▶ _INPUT RECORDS_:
- Opening Delimiter -

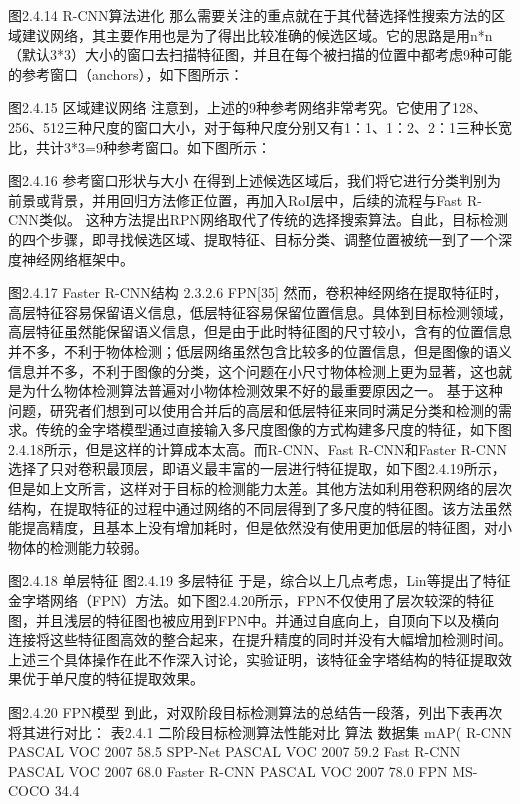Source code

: 图2.4.14 R-CNN算法进化
那么需要关注的重点就在于其代替选择性搜索方法的区域建议网络，其主要作用也是为了得出比较准确的候选区域。它的思路是用n*n（默认3*3）大小的窗口去扫描特征图，并且在每个被扫描的位置中都考虑9种可能的参考窗口（anchors），如下图所示：

图2.4.15 区域建议网络
注意到，上述的9种参考网络非常考究。它使用了128、256、512三种尺度的窗口大小，对于每种尺度分别又有1：1、1：2、2：1三种长宽比，共计3*3=9种参考窗口。如下图所示：

图2.4.16 参考窗口形状与大小
在得到上述候选区域后，我们将它进行分类判别为前景或背景，并用回归方法修正位置，再加入RoI层中，后续的流程与Fast R-CNN类似。
	这种方法提出RPN网络取代了传统的选择搜索算法。自此，目标检测的四个步骤，即寻找候选区域、提取特征、目标分类、调整位置被统一到了一个深度神经网络框架中。

图2.4.17 Faster R-CNN结构
2.3.2.6 FPN[35]
然而，卷积神经网络在提取特征时，高层特征容易保留语义信息，低层特征容易保留位置信息。具体到目标检测领域，高层特征虽然能保留语义信息，但是由于此时特征图的尺寸较小，含有的位置信息并不多，不利于物体检测；低层网络虽然包含比较多的位置信息，但是图像的语义信息并不多，不利于图像的分类，这个问题在小尺寸物体检测上更为显著，这也就是为什么物体检测算法普遍对小物体检测效果不好的最重要原因之一。
基于这种问题，研究者们想到可以使用合并后的高层和低层特征来同时满足分类和检测的需求。传统的金字塔模型通过直接输入多尺度图像的方式构建多尺度的特征，如下图2.4.18所示，但是这样的计算成本太高。而R-CNN、Fast R-CNN和Faster R-CNN选择了只对卷积最顶层，即语义最丰富的一层进行特征提取，如下图2.4.19所示，但是如上文所言，这样对于目标的检测能力太差。其他方法如利用卷积网络的层次结构，在提取特征的过程中通过网络的不同层得到了多尺度的特征图。该方法虽然能提高精度，且基本上没有增加耗时，但是依然没有使用更加低层的特征图，对小物体的检测能力较弱。
    
图2.4.18	  单层特征						图2.4.19 多层特征
于是，综合以上几点考虑，Lin等提出了特征金字塔网络（FPN）方法。如下图2.4.20所示，FPN不仅使用了层次较深的特征图，并且浅层的特征图也被应用到FPN中。并通过自底向上，自顶向下以及横向连接将这些特征图高效的整合起来，在提升精度的同时并没有大幅增加检测时间。上述三个具体操作在此不作深入讨论，实验证明，该特征金字塔结构的特征提取效果优于单尺度的特征提取效果。

图2.4.20 FPN模型
到此，对双阶段目标检测算法的总结告一段落，列出下表再次将其进行对比：
表2.4.1 二阶段目标检测算法性能对比
算法	数据集	mAP(%
R-CNN	PASCAL VOC 2007	58.5
SPP-Net	PASCAL VOC 2007	59.2
Fast R-CNN	PASCAL VOC 2007	68.0
Faster R-CNN	PASCAL VOC 2007	78.0
FPN	MS-COCO	34.4

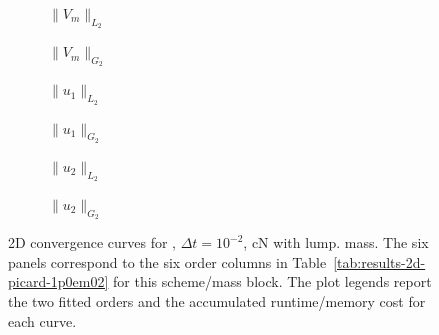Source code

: \begin{figure}[p]
\centering
\begin{subfigure}{0.485\linewidth}
\centering
{}
\caption{$\|V_m\|_{L_2}$}
\label{fig:results-2d-picard-1p0em02-cranknicolson-lumped-a}
\end{subfigure}
\hfill
\begin{subfigure}{0.485\linewidth}
\centering
{}
\caption{$\|V_m\|_{G_2}$}
\label{fig:results-2d-picard-1p0em02-cranknicolson-lumped-b}
\end{subfigure}
\par\vspace{0.8em}
\begin{subfigure}{0.485\linewidth}
\centering
{}
\caption{$\|u_1\|_{L_2}$}
\label{fig:results-2d-picard-1p0em02-cranknicolson-lumped-c}
\end{subfigure}
\hfill
\begin{subfigure}{0.485\linewidth}
\centering
{}
\caption{$\|u_1\|_{G_2}$}
\label{fig:results-2d-picard-1p0em02-cranknicolson-lumped-d}
\end{subfigure}
\par\vspace{0.8em}
\begin{subfigure}{0.485\linewidth}
\centering
{}
\caption{$\|u_2\|_{L_2}$}
\label{fig:results-2d-picard-1p0em02-cranknicolson-lumped-e}
\end{subfigure}
\hfill
\begin{subfigure}{0.485\linewidth}
\centering
{}
\caption{$\|u_2\|_{G_2}$}
\label{fig:results-2d-picard-1p0em02-cranknicolson-lumped-f}
\end{subfigure}
\caption{2D convergence curves for , $\Delta t=10^{-2}$, cN with lump. mass. The six panels correspond to the six order columns in Table~\ref{tab:results-2d-picard-1p0em02} for this scheme/mass block. The plot legends report the two fitted orders and the accumulated runtime/memory cost for each curve.}
\label{fig:results-2d-picard-1p0em02-cranknicolson-lumped}
\end{figure}
\FloatBarrier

- Closing Delimiter -

▶ _ASSIGNMENT_:
Would you retype the listing above exactly, omitting its pictures?

▶ _TASK OUTPUT_:
Source code

: 图2.4.14 R-CNN算法进化
那么需要关注的重点就在于其代替选择性搜索方法的区域建议网络，其主要作用也是为了得出比较准确的候选区域。它的思路是用n*n（默认3*3）大小的窗口去扫描特征图，并且在每个被扫描的位置中都考虑9种可能的参考窗口（anchors），如下图所示：

图2.4.15 区域建议网络
注意到，上述的9种参考网络非常考究。它使用了128、256、512三种尺度的窗口大小，对于每种尺度分别又有1：1、1：2、2：1三种长宽比，共计3*3=9种参考窗口。如下图所示：

图2.4.16 参考窗口形状与大小
在得到上述候选区域后，我们将它进行分类判别为前景或背景，并用回归方法修正位置，再加入RoI层中，后续的流程与Fast R-CNN类似。
	这种方法提出RPN网络取代了传统的选择搜索算法。自此，目标检测的四个步骤，即寻找候选区域、提取特征、目标分类、调整位置被统一到了一个深度神经网络框架中。

图2.4.17 Faster R-CNN结构
2.3.2.6 FPN[35]
然而，卷积神经网络在提取特征时，高层特征容易保留语义信息，低层特征容易保留位置信息。具体到目标检测领域，高层特征虽然能保留语义信息，但是由于此时特征图的尺寸较小，含有的位置信息并不多，不利于物体检测；低层网络虽然包含比较多的位置信息，但是图像的语义信息并不多，不利于图像的分类，这个问题在小尺寸物体检测上更为显著，这也就是为什么物体检测算法普遍对小物体检测效果不好的最重要原因之一。
基于这种问题，研究者们想到可以使用合并后的高层和低层特征来同时满足分类和检测的需求。传统的金字塔模型通过直接输入多尺度图像的方式构建多尺度的特征，如下图2.4.18所示，但是这样的计算成本太高。而R-CNN、Fast R-CNN和Faster R-CNN选择了只对卷积最顶层，即语义最丰富的一层进行特征提取，如下图2.4.19所示，但是如上文所言，这样对于目标的检测能力太差。其他方法如利用卷积网络的层次结构，在提取特征的过程中通过网络的不同层得到了多尺度的特征图。该方法虽然能提高精度，且基本上没有增加耗时，但是依然没有使用更加低层的特征图，对小物体的检测能力较弱。
    
图2.4.18	  单层特征						图2.4.19 多层特征
于是，综合以上几点考虑，Lin等提出了特征金字塔网络（FPN）方法。如下图2.4.20所示，FPN不仅使用了层次较深的特征图，并且浅层的特征图也被应用到FPN中。并通过自底向上，自顶向下以及横向连接将这些特征图高效的整合起来，在提升精度的同时并没有大幅增加检测时间。上述三个具体操作在此不作深入讨论，实验证明，该特征金字塔结构的特征提取效果优于单尺度的特征提取效果。

图2.4.20 FPN模型
到此，对双阶段目标检测算法的总结告一段落，列出下表再次将其进行对比：
表2.4.1 二阶段目标检测算法性能对比
算法	数据集	mAP(%
R-CNN	PASCAL VOC 2007	58.5
SPP-Net	PASCAL VOC 2007	59.2
Fast R-CNN	PASCAL VOC 2007	68.0
Faster R-CNN	PASCAL VOC 2007	78.0
FPN	MS-COCO	34.4

Source code

: \begin{figure}[p]
\centering
\begin{subfigure}{0.485\linewidth}
\centering
{}
\caption{$\|V_m\|_{L_2}$}
\label{fig:results-2d-picard-1p0em02-cranknicolson-lumped-a}
\end{subfigure}
\hfill
\begin{subfigure}{0.485\linewidth}
\centering
{}
\caption{$\|V_m\|_{G_2}$}
\label{fig:results-2d-picard-1p0em02-cranknicolson-lumped-b}
\end{subfigure}
\par\vspace{0.8em}
\begin{subfigure}{0.485\linewidth}
\centering
{}
\caption{$\|u_1\|_{L_2}$}
\label{fig:results-2d-picard-1p0em02-cranknicolson-lumped-c}
\end{subfigure}
\hfill
\begin{subfigure}{0.485\linewidth}
\centering
{}
\caption{$\|u_1\|_{G_2}$}
\label{fig:results-2d-picard-1p0em02-cranknicolson-lumped-d}
\end{subfigure}
\par\vspace{0.8em}
\begin{subfigure}{0.485\linewidth}
\centering
{}
\caption{$\|u_2\|_{L_2}$}
\label{fig:results-2d-picard-1p0em02-cranknicolson-lumped-e}
\end{subfigure}
\hfill
\begin{subfigure}{0.485\linewidth}
\centering
{}
\caption{$\|u_2\|_{G_2}$}
\label{fig:results-2d-picard-1p0em02-cranknicolson-lumped-f}
\end{subfigure}
\caption{2D convergence curves for , $\Delta t=10^{-2}$, cN with lump. mass. The six panels correspond to the six order columns in Table~\ref{tab:results-2d-picard-1p0em02} for this scheme/mass block. The plot legends report the two fitted orders and the accumulated runtime/memory cost for each curve.}
\label{fig:results-2d-picard-1p0em02-cranknicolson-lumped}
\end{figure}
\FloatBarrier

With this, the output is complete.